Dos toneleros trabajando. FOTO: MANU GARCÍA.
Dos toneleros trabajando. FOTO: MANU GARCÍA.

Estando todavía convaleciente en el sanatorio de Santa Rosalía y teniendo María que volver al tabanco de Sebastián para atender a la clientela, Pitt, por unos momentos, se quedó solo. Eran las cinco de la tarde y un olor muy característico a pomada para el pelo y el crujido de unos zapatos de piel, que solo estaban al alcance de muy pocos, le preludió que, por el pasillo, se acercaba, ni más ni menos, el capitán Eton a la habitación.

Que visita más inesperada y que pocas ganas de hacer, de nuevo, teatro, estando aun convaleciente, a favor de la causa del dueño de Jerez. Pero no le quedaba más remedio si no quería que el capitán lo relacionara directamente como instigador y unos de los cabecillas principales e intelectuales de aquellos cambios sindicales. La presencia del gran amo, cada vez más, se le antojaba más nauseabunda, pero la cuestión de la supervivencia le hacía no poder actuar con una honorabilidad a tiempo completo. Tres comidas diarias y un techo se lo impedían.

Richard venía acompañado por un matón, con cara de mafioso de Palermo y con la nariz partida, que se quedó en la puerta. El capitán entró en la habitación sin ni siquiera dar dos golpes en ella.

- Buenas tardes, menudas puñaladas te dieron, amigo. Te libraste en las Ardenas y casi una gitana de mierda te manda al otro barrio, dijo riendo. No he podido venir antes, ya sabes. La bodega y estos desagradecidos me han mantenido ocupado. No sabes lo que cuesta dar a entender que nunca van a conseguir ninguna de esas demandas que plantean. Éstos no tienen límite, primero una subida de sueldo, luego días de vacaciones. Se creen que soy de las Carmelitas descalzas…

Pitt, aun dolorido, no articuló palabra y sólo se le ocurrió una pregunta.

—¿Sabe usted algo de Manuel Navarro?

—¿Manuel Navarro? El capitán dudó unos segundos, para él no era más que un simple peón de su propiedad que cumplía un cometido trivial. Tras poner cara de duda y sacar la pitillera de plata con el escudo de la bodega. Encendió un cigarrillo dio dos caladas y comenzó a recordar.

 —¿Te refieres al portero, el de la casetilla de entrada?

-Sí, capitán.

 —El desgraciado ha muerto, en extrañas circunstancias, en la casa cuartel de la Guardia civil. El muy cobarde se arrojó por una ventana mientras le estaban preguntando por los altercados.

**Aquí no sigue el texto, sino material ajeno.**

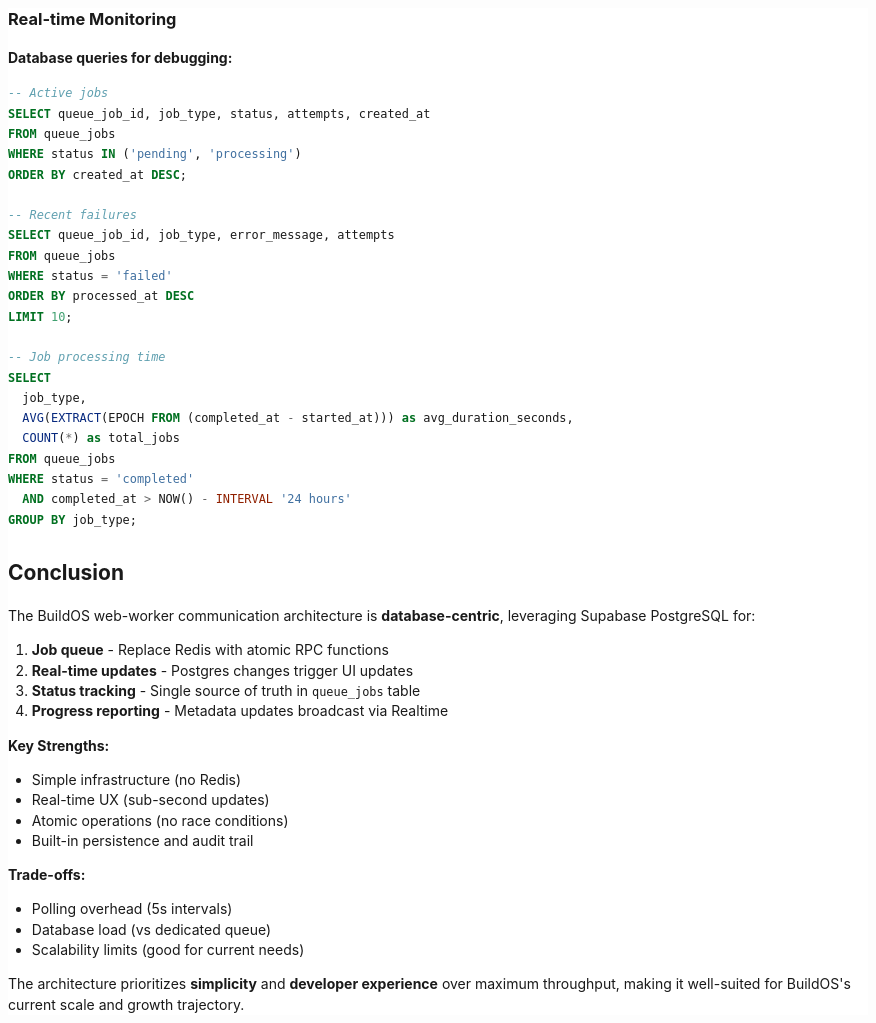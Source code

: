 ### Real-time Monitoring

**Database queries for debugging:**

```sql
-- Active jobs
SELECT queue_job_id, job_type, status, attempts, created_at
FROM queue_jobs
WHERE status IN ('pending', 'processing')
ORDER BY created_at DESC;

-- Recent failures
SELECT queue_job_id, job_type, error_message, attempts
FROM queue_jobs
WHERE status = 'failed'
ORDER BY processed_at DESC
LIMIT 10;

-- Job processing time
SELECT
  job_type,
  AVG(EXTRACT(EPOCH FROM (completed_at - started_at))) as avg_duration_seconds,
  COUNT(*) as total_jobs
FROM queue_jobs
WHERE status = 'completed'
  AND completed_at > NOW() - INTERVAL '24 hours'
GROUP BY job_type;
```

## Conclusion

The BuildOS web-worker communication architecture is **database-centric**, leveraging Supabase PostgreSQL for:

1. **Job queue** - Replace Redis with atomic RPC functions
2. **Real-time updates** - Postgres changes trigger UI updates
3. **Status tracking** - Single source of truth in `queue_jobs` table
4. **Progress reporting** - Metadata updates broadcast via Realtime

**Key Strengths:**

- Simple infrastructure (no Redis)
- Real-time UX (sub-second updates)
- Atomic operations (no race conditions)
- Built-in persistence and audit trail

**Trade-offs:**

- Polling overhead (5s intervals)
- Database load (vs dedicated queue)
- Scalability limits (good for current needs)

The architecture prioritizes **simplicity** and **developer experience** over maximum throughput, making it well-suited for BuildOS's current scale and growth trajectory.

Pitt no podía más y se aguantó el llanto, dobló la cara hacia la ventana, suspirando, para evitar la mirada. Se hubiera levantado de buenas ganas y hubiera estrangulado allí mismo a Richard Eton. Asumiendo el fatal desenlace por vengarse con honor, pero ni podía físicamente ni era el lugar más apropiado. Mientras, el capitán resumía aquel incidente como si contara una anécdota en su última batida de tiro al pichón, en una sobremesa, rodeado de familiares y amigos ajenos a la realidad de España. Pitt tenía las carnes abiertas y la herida del costado empezó a sangrar. El capitán al ver el espectáculo se incorporó y sin más reparos ni ninguna empatía empezó a pensar en marcharse.

-Bueno viejo rufián, no te demores aquí haciendo el vago. En esos momentos entró María por las puertas. Con su pelo rizado, su boca rosada y su maravilloso busto digno de una reina de Egipto. Llevaba una falda vaporosa y la imaginación hacía que cualquier hombre imaginara deleitarse con aquella serrana de carnes morenas y prietas. Pero la mirada del capitán llevaba otras intenciones que la de cualquier ser humano que con pudor sólo hubiera lanzado un vistazo de reconocimiento.

El amo miraba a María con ojos cetrinos y de puerco. Y Pitt se dio cuenta en seguida que se le había antojado. Como el niño que mira a un dulce o a un juguete y que a los pocos días es abandonado por otro mejor. Esa mirada, ese gesto lascivo y sin ningún recato ni sentido del protocolo, que no controla los deseos más primarios, era una advertencia para que María anduviera con cuidado. Estaba en peligro, porque ninguna mujer que se le antojara, en Jerez y su campiña, al acaudalado propietario estaría tranquila hasta que él saciara sus ganas y sus caderas en ella. El poder, el dinero, la coacción y el perdón del sacerdote el domingo lo amparaban. Y él lo sabía.